# Review of Regex Symbols

The ? matches zero or one of the preceding group.

The * matches zero or more of the preceding group. 

The + matches one or more of the preceding group.

The {n} matches exactly n of the preceding group. 

The {n,} matches n or more of the preceding group. 

The {,m} matches 0 to m of the preceding group. 

The {n,m} matches at least n and at most m of the preceding group. 

{n,m}? or *? or +? performs a nongreedy match of the preceding
group.

^spam means the string must begin with spam .

spam$ means the string must end with spam .

The . matches any character, except newline characters. 

\d, \w, and \s match a digit, word, or space character, respectively. 

\D, \W, and \S match anything except a digit, word, or space character, respectively. 

[abc] matches any character between the brackets (such as a , b , or c ). 

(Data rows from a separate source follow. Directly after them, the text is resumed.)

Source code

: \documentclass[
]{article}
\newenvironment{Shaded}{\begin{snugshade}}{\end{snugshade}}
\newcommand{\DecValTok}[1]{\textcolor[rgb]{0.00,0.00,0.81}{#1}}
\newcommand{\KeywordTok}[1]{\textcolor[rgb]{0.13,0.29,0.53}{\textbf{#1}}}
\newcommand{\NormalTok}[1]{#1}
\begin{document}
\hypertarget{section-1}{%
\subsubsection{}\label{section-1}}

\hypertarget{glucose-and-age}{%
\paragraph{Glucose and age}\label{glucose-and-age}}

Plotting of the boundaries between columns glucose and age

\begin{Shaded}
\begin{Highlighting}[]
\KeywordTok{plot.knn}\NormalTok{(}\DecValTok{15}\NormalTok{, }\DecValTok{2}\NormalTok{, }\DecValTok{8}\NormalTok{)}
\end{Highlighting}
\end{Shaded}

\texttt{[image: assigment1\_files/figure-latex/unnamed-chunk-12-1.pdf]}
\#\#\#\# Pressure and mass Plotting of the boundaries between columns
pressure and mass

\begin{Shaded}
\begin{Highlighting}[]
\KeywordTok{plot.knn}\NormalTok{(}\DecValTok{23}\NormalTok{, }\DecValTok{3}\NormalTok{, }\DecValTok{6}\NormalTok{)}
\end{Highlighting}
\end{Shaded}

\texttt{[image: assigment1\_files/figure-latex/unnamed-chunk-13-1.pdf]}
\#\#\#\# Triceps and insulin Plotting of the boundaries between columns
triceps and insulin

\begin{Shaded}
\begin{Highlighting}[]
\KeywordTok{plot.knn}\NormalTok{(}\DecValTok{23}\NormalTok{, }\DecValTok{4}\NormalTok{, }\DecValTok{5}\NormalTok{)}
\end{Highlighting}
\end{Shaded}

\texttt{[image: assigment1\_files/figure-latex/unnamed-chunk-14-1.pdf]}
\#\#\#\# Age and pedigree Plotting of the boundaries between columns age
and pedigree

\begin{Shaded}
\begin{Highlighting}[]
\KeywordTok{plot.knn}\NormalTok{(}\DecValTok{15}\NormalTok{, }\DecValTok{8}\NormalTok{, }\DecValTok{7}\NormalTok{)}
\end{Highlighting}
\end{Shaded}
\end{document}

[^abc] matches any character that isn’t between the brackets. 

# Finding Patterns of Text Without Regular Expressions 


In [1]:
def isPhoneNumber(text):
    if len(text) != 12: # check if string is exactly 12 characters long
        return False
    for i in range(0, 3): # check if area code cinsists of only numeric characters
        if not text[i].isdecimal():
            return False
    if text[3] != '-': # check if third char is hyphen (-)
        return False
    for i in range(4, 7): # check if there's another 3 numeric char's
        if not text[i].isdecimal():
            return False
    if text[7] != '-': # check for another hyphen
        return False
    for i in range(8, 12): # check if the last 4 chars is numeric chars
        if not text[i].isdecimal():
            return False
    return True

x = '415-555-4242'
print(isPhoneNumber(x))
len(x)
x[3]



True


'-'

In [2]:
# This script takes 576 steps in total to find the phone numbers in a small string.

def isPhoneNumber(text):
    if len(text) != 12: # check if string is exactly 12 characters long
        return False
    for i in range(0, 3): # check if area code cinsists of only numeric characters
        if not text[i].isdecimal():
            return False
    if text[3] != '-': # check if third char is hyphen (-)
        return False
    for i in range(4, 7): # check if there's another 3 numeric char's
        if not text[i].isdecimal():
            return False
    if text[7] != '-': # check for another hyphen
        return False
    for i in range(8, 12): # check if the last 4 chars is numeric chars
        if not text[i].isdecimal():
            return False
    return True

message = 'Call me at 415-555-1011. 415-555-9999 is my office.'
for i in range(len(message)): 
    chunk = message[i:i + 12] # takes 12 chars and checks all steps.
    if isPhoneNumber(chunk):
        print("Phone number found : " + chunk)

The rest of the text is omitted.